В груди неожиданно опять поднялась злость на этого проклятого сумасшедшего вершителя судеб:
- Да что вы о себе возомнили! Кто вы такой?!
Голос рассмеялся странным каркающим смехом:
- Вы побуждаете меня сказать словами поэта: Я – только часть великой силы, которая, всегда желая зла, одно добро произвела. (Гёте "Фауст" в переводе Э.Губера 1838 г.)
- Не слишком ли самонадеянно?
- У нас будет ещё время для высокомудрых бесед. Теперь же… Кажется, слишком поздно. И я, с вашего позволения откланяюсь. И помните, о чем я попросил вас. Пока попросил, - голос вновь упал до зловещего шепота.
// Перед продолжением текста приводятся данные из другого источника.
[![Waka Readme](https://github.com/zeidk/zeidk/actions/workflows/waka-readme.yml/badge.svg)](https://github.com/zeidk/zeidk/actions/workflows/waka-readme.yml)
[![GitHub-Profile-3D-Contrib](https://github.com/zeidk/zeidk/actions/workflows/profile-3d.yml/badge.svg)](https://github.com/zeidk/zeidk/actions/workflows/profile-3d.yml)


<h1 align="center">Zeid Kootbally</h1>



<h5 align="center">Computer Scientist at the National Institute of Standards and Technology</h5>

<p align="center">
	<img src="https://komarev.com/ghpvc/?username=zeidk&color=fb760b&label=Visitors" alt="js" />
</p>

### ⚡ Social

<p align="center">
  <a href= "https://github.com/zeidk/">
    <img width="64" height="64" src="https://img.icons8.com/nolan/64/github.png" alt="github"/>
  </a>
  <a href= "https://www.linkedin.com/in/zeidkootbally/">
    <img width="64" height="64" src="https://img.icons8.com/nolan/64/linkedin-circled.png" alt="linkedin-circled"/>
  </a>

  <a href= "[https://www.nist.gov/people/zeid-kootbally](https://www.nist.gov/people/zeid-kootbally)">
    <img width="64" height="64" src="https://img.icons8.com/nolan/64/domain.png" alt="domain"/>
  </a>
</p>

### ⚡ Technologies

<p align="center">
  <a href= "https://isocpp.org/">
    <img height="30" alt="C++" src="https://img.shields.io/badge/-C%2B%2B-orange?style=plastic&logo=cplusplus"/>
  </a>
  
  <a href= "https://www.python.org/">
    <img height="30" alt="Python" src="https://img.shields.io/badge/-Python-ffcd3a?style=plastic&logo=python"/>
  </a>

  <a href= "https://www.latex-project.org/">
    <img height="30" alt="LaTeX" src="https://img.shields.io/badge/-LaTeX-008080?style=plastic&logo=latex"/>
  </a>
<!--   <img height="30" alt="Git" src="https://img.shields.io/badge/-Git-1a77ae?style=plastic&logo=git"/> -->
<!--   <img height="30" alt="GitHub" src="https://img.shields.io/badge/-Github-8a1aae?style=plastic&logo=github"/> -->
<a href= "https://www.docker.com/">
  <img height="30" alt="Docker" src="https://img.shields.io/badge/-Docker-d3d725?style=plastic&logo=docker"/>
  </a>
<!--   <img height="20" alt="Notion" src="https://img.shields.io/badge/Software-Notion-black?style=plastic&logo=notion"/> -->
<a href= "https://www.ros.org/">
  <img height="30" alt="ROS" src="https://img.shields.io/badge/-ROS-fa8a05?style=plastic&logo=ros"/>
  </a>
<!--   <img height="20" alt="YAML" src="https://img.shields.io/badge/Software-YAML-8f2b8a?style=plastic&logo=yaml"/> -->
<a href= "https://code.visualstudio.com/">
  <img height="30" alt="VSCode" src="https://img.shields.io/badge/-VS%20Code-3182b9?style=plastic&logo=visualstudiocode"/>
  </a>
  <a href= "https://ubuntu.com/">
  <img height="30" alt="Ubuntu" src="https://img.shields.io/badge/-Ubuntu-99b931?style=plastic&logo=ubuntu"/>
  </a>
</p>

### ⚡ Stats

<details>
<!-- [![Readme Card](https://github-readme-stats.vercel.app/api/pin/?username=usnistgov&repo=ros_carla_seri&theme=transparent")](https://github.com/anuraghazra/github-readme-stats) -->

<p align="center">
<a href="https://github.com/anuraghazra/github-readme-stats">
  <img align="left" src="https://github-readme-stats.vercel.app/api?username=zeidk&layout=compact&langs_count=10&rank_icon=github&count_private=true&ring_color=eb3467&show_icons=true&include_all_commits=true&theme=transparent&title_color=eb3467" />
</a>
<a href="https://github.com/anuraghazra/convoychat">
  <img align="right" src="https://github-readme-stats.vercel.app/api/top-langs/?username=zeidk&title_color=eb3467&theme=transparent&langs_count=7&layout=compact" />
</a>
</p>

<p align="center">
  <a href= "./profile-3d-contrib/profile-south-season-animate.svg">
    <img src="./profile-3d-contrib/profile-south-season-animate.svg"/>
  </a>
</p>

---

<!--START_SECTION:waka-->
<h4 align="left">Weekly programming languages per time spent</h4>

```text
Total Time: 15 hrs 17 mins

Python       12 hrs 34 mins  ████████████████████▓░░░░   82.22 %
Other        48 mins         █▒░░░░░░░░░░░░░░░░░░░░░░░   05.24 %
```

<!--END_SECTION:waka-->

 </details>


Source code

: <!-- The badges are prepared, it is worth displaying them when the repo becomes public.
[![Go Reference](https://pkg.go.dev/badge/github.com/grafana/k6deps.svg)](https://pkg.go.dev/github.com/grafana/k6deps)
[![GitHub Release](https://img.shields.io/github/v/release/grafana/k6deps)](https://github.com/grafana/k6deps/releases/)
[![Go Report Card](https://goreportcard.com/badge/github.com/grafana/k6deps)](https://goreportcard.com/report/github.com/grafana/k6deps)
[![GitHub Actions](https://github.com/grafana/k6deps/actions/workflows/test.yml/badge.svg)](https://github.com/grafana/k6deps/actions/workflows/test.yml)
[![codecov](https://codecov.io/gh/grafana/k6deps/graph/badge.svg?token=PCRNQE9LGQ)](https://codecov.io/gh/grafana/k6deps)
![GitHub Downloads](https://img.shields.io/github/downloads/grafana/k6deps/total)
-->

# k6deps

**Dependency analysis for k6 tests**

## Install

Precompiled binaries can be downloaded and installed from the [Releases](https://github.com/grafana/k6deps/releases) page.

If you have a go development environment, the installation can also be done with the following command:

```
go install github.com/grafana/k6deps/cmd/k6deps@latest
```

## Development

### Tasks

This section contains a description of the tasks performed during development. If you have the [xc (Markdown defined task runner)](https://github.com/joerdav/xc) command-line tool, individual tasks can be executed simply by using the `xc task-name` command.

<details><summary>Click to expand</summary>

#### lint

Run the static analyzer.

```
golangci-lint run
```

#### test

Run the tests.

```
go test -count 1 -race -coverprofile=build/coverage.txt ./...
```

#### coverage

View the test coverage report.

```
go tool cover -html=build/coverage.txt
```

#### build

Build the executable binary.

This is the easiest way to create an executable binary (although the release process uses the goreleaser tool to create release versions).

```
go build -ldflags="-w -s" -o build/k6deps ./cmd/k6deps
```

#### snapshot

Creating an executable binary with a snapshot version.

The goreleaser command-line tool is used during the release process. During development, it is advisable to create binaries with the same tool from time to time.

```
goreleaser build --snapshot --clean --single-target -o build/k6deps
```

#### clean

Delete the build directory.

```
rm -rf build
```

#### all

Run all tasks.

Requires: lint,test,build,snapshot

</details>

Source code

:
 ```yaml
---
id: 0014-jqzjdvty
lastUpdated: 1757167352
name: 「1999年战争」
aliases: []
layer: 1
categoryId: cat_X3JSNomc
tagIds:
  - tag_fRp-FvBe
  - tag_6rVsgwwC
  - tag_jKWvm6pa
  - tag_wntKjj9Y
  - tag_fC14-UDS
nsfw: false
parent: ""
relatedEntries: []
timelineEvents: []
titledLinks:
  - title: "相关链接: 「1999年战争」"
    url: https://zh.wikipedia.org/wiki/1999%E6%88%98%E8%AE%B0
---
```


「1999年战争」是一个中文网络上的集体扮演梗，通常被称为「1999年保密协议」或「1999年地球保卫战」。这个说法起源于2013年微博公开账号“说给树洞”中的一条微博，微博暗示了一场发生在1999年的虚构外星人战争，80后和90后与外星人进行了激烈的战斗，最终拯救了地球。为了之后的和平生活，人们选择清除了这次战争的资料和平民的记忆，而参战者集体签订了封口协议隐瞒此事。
- Но где я? Куда вы меня завезли?
Послышался смех, потом всё стихло. Анна посидела немного, потом протянула руку, но пальцы ощутили лишь пустоту. Она выскользнула из коляски и огляделась. Справа в темноте белела ограда кладбища. Она подобрала юбки и, осторожно нащупывая ногой ровную дорогу, побрела к этой знакомой стене. Предстояло пройти вдоль ограды и отыскать калитку, через которую ей было до дома рукой подать.
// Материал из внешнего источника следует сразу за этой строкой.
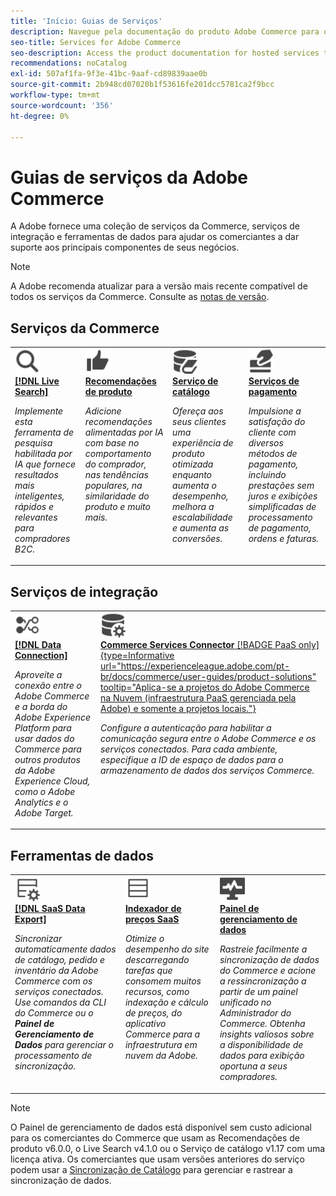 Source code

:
 ```yaml
---
title: 'Início: Guias de Serviços'
description: Navegue pela documentação do produto Adobe Commerce para obter os serviços SaaS da Commerce
seo-title: Services for Adobe Commerce
seo-description: Access the product documentation for hosted services that help Adobe Commerce merchants support key components of their business.
recommendations: noCatalog
exl-id: 507af1fa-9f3e-41bc-9aaf-cd89839aae0b
source-git-commit: 2b948cd07020b1f53616fe201dcc5781ca2f9bcc
workflow-type: tm+mt
source-wordcount: '356'
ht-degree: 0%

---
```


# Guias de serviços da Adobe Commerce

A Adobe fornece uma coleção de serviços da Commerce, serviços de integração e ferramentas de dados para ajudar os comerciantes a dar suporte aos principais componentes de seus negócios.

>[!NOTE]
>
>A Adobe recomenda atualizar para a versão mais recente compatível de todos os serviços da Commerce. Consulte as [notas de versão](release-notes-all.md).

## Serviços da Commerce

<table style="table-layout:fixed">
<tr style="border: 0;">
   <td valign="top">
      <a href="../live-search//overview.md">
      <img alt="Pesquisar" src="../assets/icons/Magnify.svg" width="40">
      </a>
      <div>
         <a href="../live-search//overview.md">
         <strong>[!DNL Live Search]</strong>
         </a>
      </div>
      <p>
         <em>Implemente esta ferramenta de pesquisa habilitada por IA que fornece resultados mais inteligentes, rápidos e relevantes para compradores B2C.</em>
      </p>
   </td>
   <td valign="top">
      <a href="../product-recommendations/overview.md">
      <img alt="ThumbsUp" src="../assets/icons/ThumbUp.svg" width="40">
      </a>
      <div>
         <a href="../product-recommendations/overview.md">
         <strong>Recomendações de produto</strong>
         </a>
      </div>
      <p>
         <em>Adicione recomendações alimentadas por IA com base no comportamento do comprador, nas tendências populares, na similaridade do produto e muito mais.</em>
      </p>
   </td>
   <td valign="top">
      <a href="../catalog-service/overview.md">
      <img alt="Dados do catálogo para serviços conectados" src="../assets/icons/DataBook.svg" width="40">
      </a>
      <div>
         <a href="../catalog-service/overview.md">
         <strong>Serviço de catálogo</strong>
         </a>
      </div>
      <p>
         <em>Ofereça aos seus clientes uma experiência de produto otimizada enquanto aumenta o desempenho, melhora a escalabilidade e aumenta as conversões.</em>
      </p>
   </td>
   <td valign="top">
      <a href="../payment-services/guide-overview.md">
      <img alt="Pagamentos com cartão de crédito" src="../assets/icons/CreditCard.svg" width="40">
      </a>
      <div>
         <a href="../payment-services/guide-overview.md">
         <strong>Serviços de pagamento</strong>
         </a>
      </div>
      <p>
         <em>Impulsione a satisfação do cliente com diversos métodos de pagamento, incluindo prestações sem juros e exibições simplificadas de processamento de pagamento, ordens e faturas.</em>
      </p>
   </td>
</tr>
</table>

## Serviços de integração

<table style="table-layout:fixed">
<tr style="border: 0;">
   <td valign="top">
      <a href="../data-connection/overview.md">
      <img alt="Transferir dados para a plataforma" src="../assets/icons/TransferToPlatform.svg" width="40">
      </a>
      <div>
         <a href="../data-connection/overview.md">
         <strong>[!DNL Data Connection]</strong>
         </a>
      </div>
      <p>
         <em>Aproveite a conexão entre o Adobe Commerce e a borda do Adobe Experience Platform para usar dados do Commerce para outros produtos da Adobe Experience Cloud, como o Adobe Analytics e o Adobe Target.</em>
      </p>
   </td>
   <td valign="top">
      <a href="../landing/saas.md">
      <img alt="ThumbsUp" src="../assets/icons/DataSetting.svg" width="40">
      </a>
      <div>
          <a href="../landing/saas.md">
         <strong>Commerce Services Connector</strong> [!BADGE PaaS only]{type=Informative url="https://experienceleague.adobe.com/pt-br/docs/commerce/user-guides/product-solutions" tooltip="Aplica-se a projetos do Adobe Commerce na Nuvem (infraestrutura PaaS gerenciada pela Adobe) e somente a projetos locais."}
         </a>
      </div>
      <p>
         <em>Configure a autenticação para habilitar a comunicação segura entre o Adobe Commerce e os serviços conectados. Para cada ambiente, especifique a ID de espaço de dados para o armazenamento de dados dos serviços Commerce.</em>
      </p>
   </td>
</tr>
</table>

## Ferramentas de dados

<table style="table-layout:fixed">
<tr style="border: 0;">
   <td valign="top">
       <a href="../data-export/overview.md">
      <img alt="Gerenciamento de feed de exportação de dados SaaS" src="../assets/icons/FeedManagement.svg" width="40">
      </a>
      <div>
         <a href="../data-export/overview.md">
         <strong>[!DNL SaaS Data Export]</strong>
         </a>
      </div>
      <p>
         <em>Sincronizar automaticamente dados de catálogo, pedido e inventário da Adobe Commerce com os serviços conectados. Use comandos da CLI do Commerce ou o <strong>Painel de Gerenciamento de Dados</strong> para gerenciar o processamento de sincronização.</em>
      </p>
   </td>
   <td valign="top">
      <a href="../price-index/price-indexing.md">
      <img alt="Feed de preços do produto" src="../assets/icons/Feed.svg" width="40">
      </a>
      <div>
          <a href="../price-index/price-indexing.md">
         <strong>Indexador de preços SaaS</strong>
         </a>
      </div>
      <p>
         <em>Otimize o desempenho do site descarregando tarefas que consomem muitos recursos, como indexação e cálculo de preços, do aplicativo Commerce para a infraestrutura em nuvem da Adobe.</em>
      </p>
   </td>
   <td valign="top">
      <a href="https://experienceleague.adobe.com/pt-br/docs/commerce-admin/systems/data-transfer/data-dashboard" target="_blank">
      <img alt="Monitorar sincronização de dados" src="../assets/icons/Monitoring.svg" width="40">
      </a>
      <div>
          <a href="https://experienceleague.adobe.com/pt-br/docs/commerce-admin/systems/data-transfer/data-dashboard" target="_blank">
         <strong>Painel de gerenciamento de dados</strong>
         </a>
      </div>
      <p>
         <em>Rastreie facilmente a sincronização de dados do Commerce e acione a ressincronização a partir de um painel unificado no Administrador do Commerce. Obtenha insights valiosos sobre a disponibilidade de dados para exibição oportuna a seus compradores.</em>
      </p>
   </td>
</table>

>[!NOTE]
>
>O Painel de gerenciamento de dados está disponível sem custo adicional para os comerciantes do Commerce que usam as Recomendações de produto v6.0.0, o Live Search v4.1.0 ou o Serviço de catálogo v1.17 com uma licença ativa. Os comerciantes que usam versões anteriores do serviço podem usar a [Sincronização de Catálogo](../landing/catalog-sync.md) para gerenciar e rastrear a sincronização de dados.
Постепенно глаза привыкли к темноте, и Анна уже быстрее пошла по дорожке, вьющейся между могилами и памятниками. «Проклятый сумасшедший! - говорила она про себя. – Надо же – приз! Ну, уж нет! Меня тебе так просто не заполучить. А Штольмана я тебе не отдам, можешь и не мечтать». Она быстро шагала по тропинке, строя в голове всевозможные самые невероятные планы, как избавиться от этого негодяя, который смеет диктовать, как ей жить, что делать, который вторгся в её только начавшую налаживаться жизнь, когда единственный любимый человек, наконец-то, рядом, когда она только начинает жить, когда любовь её расцвела, когда будущее обещает быть …не скучным, как минимум. И ей сейчас просто так, без борьбы отдать свою жизнь, свою судьбу, предать Штольмана?
Она резко остановилась. Ей вдруг припомнились слова: «Победителем будет не Штольман. Не в этот раз». Что же получается? Яков и этот человек знакомы? Встречались? Но ничто не позволяло предположить, что Яков знает этого человека.
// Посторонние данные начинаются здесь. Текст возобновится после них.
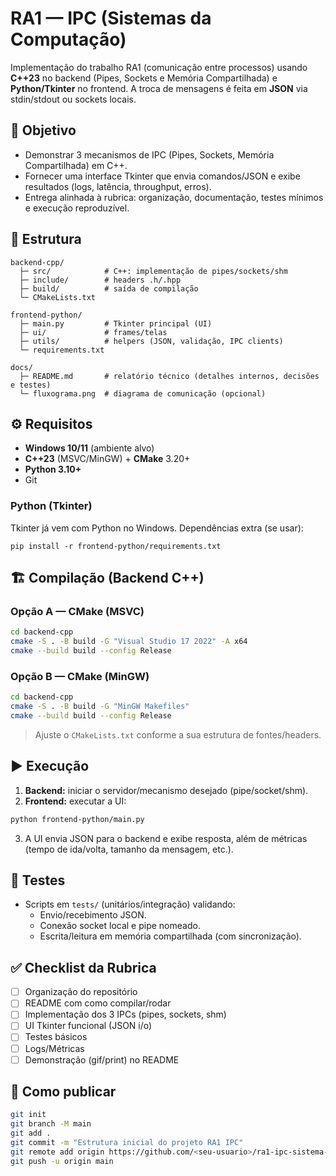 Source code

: # RA1 — IPC (Sistemas da Computação)

Implementação do trabalho RA1 (comunicação entre processos) usando **C++23** no backend (Pipes, Sockets e Memória Compartilhada) e **Python/Tkinter** no frontend. A troca de mensagens é feita em **JSON** via stdin/stdout ou sockets locais.

## 🎯 Objetivo
- Demonstrar 3 mecanismos de IPC (Pipes, Sockets, Memória Compartilhada) em C++.
- Fornecer uma interface Tkinter que envia comandos/JSON e exibe resultados (logs, latência, throughput, erros).
- Entrega alinhada à rubrica: organização, documentação, testes mínimos e execução reproduzível.

## 🧱 Estrutura
```
backend-cpp/
  ├─ src/            # C++: implementação de pipes/sockets/shm
  ├─ include/        # headers .h/.hpp
  ├─ build/          # saída de compilação
  └─ CMakeLists.txt

frontend-python/
  ├─ main.py         # Tkinter principal (UI)
  ├─ ui/             # frames/telas
  ├─ utils/          # helpers (JSON, validação, IPC clients)
  └─ requirements.txt

docs/
  ├─ README.md       # relatório técnico (detalhes internos, decisões e testes)
  └─ fluxograma.png  # diagrama de comunicação (opcional)
```

## ⚙️ Requisitos
- **Windows 10/11** (ambiente alvo)
- **C++23** (MSVC/MinGW) + **CMake** 3.20+
- **Python 3.10+**
- Git

### Python (Tkinter)
Tkinter já vem com Python no Windows. Dependências extra (se usar):
```
pip install -r frontend-python/requirements.txt
```

## 🏗️ Compilação (Backend C++)
### Opção A — CMake (MSVC)
```bash
cd backend-cpp
cmake -S . -B build -G "Visual Studio 17 2022" -A x64
cmake --build build --config Release
```

### Opção B — CMake (MinGW)
```bash
cd backend-cpp
cmake -S . -B build -G "MinGW Makefiles"
cmake --build build --config Release
```

> Ajuste o `CMakeLists.txt` conforme a sua estrutura de fontes/headers.

## ▶️ Execução
1. **Backend:** iniciar o servidor/mecanismo desejado (pipe/socket/shm).
2. **Frontend:** executar a UI:
```bash
python frontend-python/main.py
```
3. A UI envia JSON para o backend e exibe resposta, além de métricas (tempo de ida/volta, tamanho da mensagem, etc.).

## 🔬 Testes
- Scripts em `tests/` (unitários/integração) validando:
  - Envio/recebimento JSON.
  - Conexão socket local e pipe nomeado.
  - Escrita/leitura em memória compartilhada (com sincronização).

## ✅ Checklist da Rubrica
- [ ] Organização do repositório
- [ ] README com como compilar/rodar
- [ ] Implementação dos 3 IPCs (pipes, sockets, shm)
- [ ] UI Tkinter funcional (JSON i/o)
- [ ] Testes básicos
- [ ] Logs/Métricas
- [ ] Demonstração (gif/print) no README

## 🚀 Como publicar
```bash
git init
git branch -M main
git add .
git commit -m "Estrutura inicial do projeto RA1 IPC"
git remote add origin https://github.com/<seu-usuario>/ra1-ipc-sistema-computacao.git
git push -u origin main
```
За этими размышлениями она не заметила, как дошла до выхода с кладбища. Сквозь густые деревья светились окна их особняка. Анна облегченно выдохнула и устремилась к крыльцу. Но чем ближе она подходила, тем сильнее её охватывала тревога. Особняк сиял окнами, в которых мелькали люди, у крыльца стояли коляска Мироновых и полицейский экипаж. На крыльце топтались трое полицейских в шинелях, о чем-то переговариваясь.
Анна почти побежала к дому. При виде неё один из городовых – Ульяшин с облегчением взмахнул руками:
- Анна Викторовна! Слава богу!
- Да что случилось, Сергей Федорович? – тревожно взглядывала она на лица окруживших её полицейских. – Что-то с Яковом Платонычем?
- Да уж с господином Штольманом... Обыскались вас! Все тут с ума сходят от вашей пропажи. Матушка ваша особенно, - понизив голос до шепота, поведал ей Ульяшин. – Так что бегите скорее в дом. Ждут вас там… Ой ждут! Как бы не…
Она, не дослушав Ульяшина, рванулась к дверям и влетела на середину прихожей, которая полна была людей в этот поздний час.